After
that, I was just going to kill as many Augers as I could before they finally
got me. Now the poet and the politician were gone. And I couldn’t kill anyone,
because if I stepped out onto the street the nightwind was going to get me
instead. My shell was dead until I exposed it to full sunlight for a day. And I
didn’t even have a knife.
The
stopping didn’t last long. I wasn’t a clerk, and this wasn’t the only cache I’d
been to. Directly overhead was the cache whose original function I could not
discern, but which had been repurposed as someone’s emergency larder. There was
food there. I knew I’d seen water or wine.
So
up I went, hand over hand, the silver Profousionist metal flowing and refirming
as it ought, despite that damned silver hue. (We who hail from Cibolla, the
great golden city, will never see anything so beautiful again). But the other
cache opened and I saw the food and wine again, stored in casks and sacks and barrels.

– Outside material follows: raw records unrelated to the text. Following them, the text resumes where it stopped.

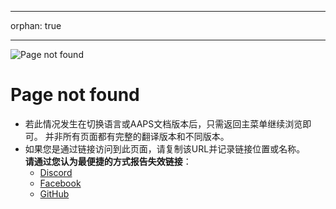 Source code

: - - -
orphan: true
- - -

![Page not found](./images/404.png)

# Page not found

- 若此情况发生在切换语言或AAPS文档版本后，只需返回主菜单继续浏览即可。 并非所有页面都有完整的翻译版本和不同版本。
- 如果您是通过链接访问到此页面，请复制该URL并记录链接位置或名称。  
  **请通过您认为最便捷的方式报告失效链接**：
  - [Discord](https://discord.com/channels/629952586895851530/817392867995680768)
  - [Facebook](https://www.facebook.com/groups/AndroidAPSUsers)
  - [GitHub](https://github.com/openaps/AndroidAPSdocs/issues)



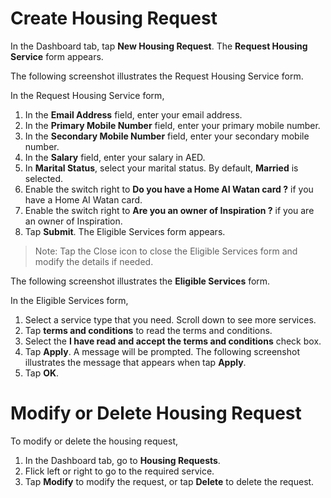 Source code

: # Create Housing Request
In the Dashboard tab, tap **New Housing Request**. The **Request Housing Service** form appears.

The following screenshot illustrates the Request Housing Service form.

In the Request Housing Service form,
1.	In the **Email Address** field, enter your email address.
2.	In the **Primary Mobile Number** field, enter your primary mobile number.
3.	In the **Secondary Mobile Number** field, enter your secondary mobile number.
4.	In the **Salary** field, enter your salary in AED.
5.	In **Marital Status**, select your marital status. By default, **Married** is selected.
6.	Enable the switch right to **Do you have a Home AI Watan card ?** if you have a Home AI Watan card.
7.	Enable the switch right to **Are you an owner of Inspiration ?** if you are an owner of Inspiration.
8.	Tap **Submit**. The Eligible Services form appears.

> Note: Tap the Close icon to close the Eligible Services form and modify the details if needed.

The following screenshot illustrates the **Eligible Services** form.

In the Eligible Services form,
1.	Select a service type that you need. Scroll down to see more services.
2.	Tap **terms and conditions** to read the terms and conditions.
3.	Select the **I have read and accept the terms and conditions** check box.
4.	Tap **Apply**. A message will be prompted. The following screenshot illustrates the message that appears when tap **Apply**.
5.	Tap **OK**.

# Modify or Delete Housing Request

To modify or delete the housing request,

1.	In the Dashboard tab, go to **Housing Requests**.
2.	Flick left or right to go to the required service.
3.	Tap **Modify** to modify the request, or tap **Delete** to delete the request.
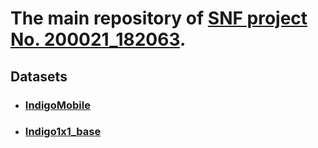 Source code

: # The main repository of [SNF project No. 200021_182063](https://p3.snf.ch/Project-182063).

## Datasets
- ### [IndigoMobile]()
- ### [Indigo1x1_base]()
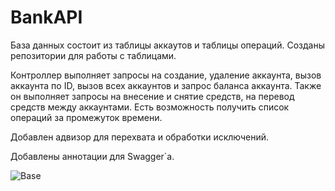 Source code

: # BankAPI
База данных состоит из таблицы аккаутов и таблицы операций.
Созданы репозитории для работы с таблицами.

Контроллер выполняет запросы на создание, удаление аккаунта, вызов аккаунта по ID, вызов всех аккаунтов и запрос баланса аккаунта.
Также он выполняет запросы на внесение и снятие средств, на перевод средств между аккаунтами. Есть возможность получить список операций за промежуток времени.

Добавлен адвизор для перехвата и обработки исключений.

Добавлены аннотации для Swagger`a.


![Base](https://user-images.githubusercontent.com/94552119/202188276-0486c27a-5be8-4f08-bed2-20ecfe706719.jpg)


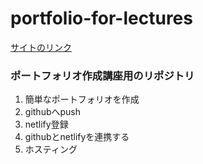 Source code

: # portfolio-for-lectures
[サイトのリンク](https://zealous-banach-8550db.netlify.app/)
### ポートフォリオ作成講座用のリポジトリ
1. 簡単なポートフォリオを作成
2. githubへpush
3. netlify登録
4. githubとnetlifyを連携する
5. ホスティング
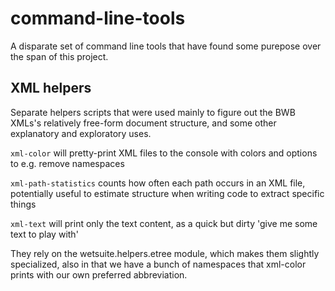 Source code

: # command-line-tools
A disparate set of command line tools that have found some purepose over the span of this project.



## XML helpers 

Separate helpers scripts that were used mainly to figure out the BWB XMLs's relatively free-form document structure,
and some other explanatory and exploratory uses.  

`xml-color` will pretty-print XML files to the console with colors and options to e.g. remove namespaces

`xml-path-statistics` counts how often each path occurs in an XML file, potentially useful to estimate structure when writing code to extract specific things

`xml-text` will print only the text content, as a quick but dirty 'give me some text to play with'

They rely on the wetsuite.helpers.etree module, which makes them slightly specialized,
also in that we have a bunch of namespaces that xml-color prints with our own preferred abbreviation.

At least I would not starve today. I rummaged until I had myself a fine meal.
The wine particularly was excellent.
After
that, I waited. If you’d asked me what I was waiting for, I couldn’t
particularly have told you. But, soldier’s ancient prerogative, I was keeping
myself alive. It’s the only way opportunities can happen. So I waited, in the
sense that every plan I thought of wouldn’t work. I tried to wake the cache’s
sentience but got no response. My brain felt a presence through its machines,
but that was faint and sluggish. Come to think of it, the lights in the cache
were getting pretty dim. Power-saving mode. That might be trouble eventually.
Caches have to churn the air when there’s people inside.
But
my more immediate problem was staying alert and focused. I counted out the food
and beverages as rations. I did pushups and situps and ran tiny laps around the
room. I flowed through the usual unarmed combat exercises and wondered where my
knife had gone. I tried to figure out how to stay sane for as long as
thirty-five days, because that was how far the rations went.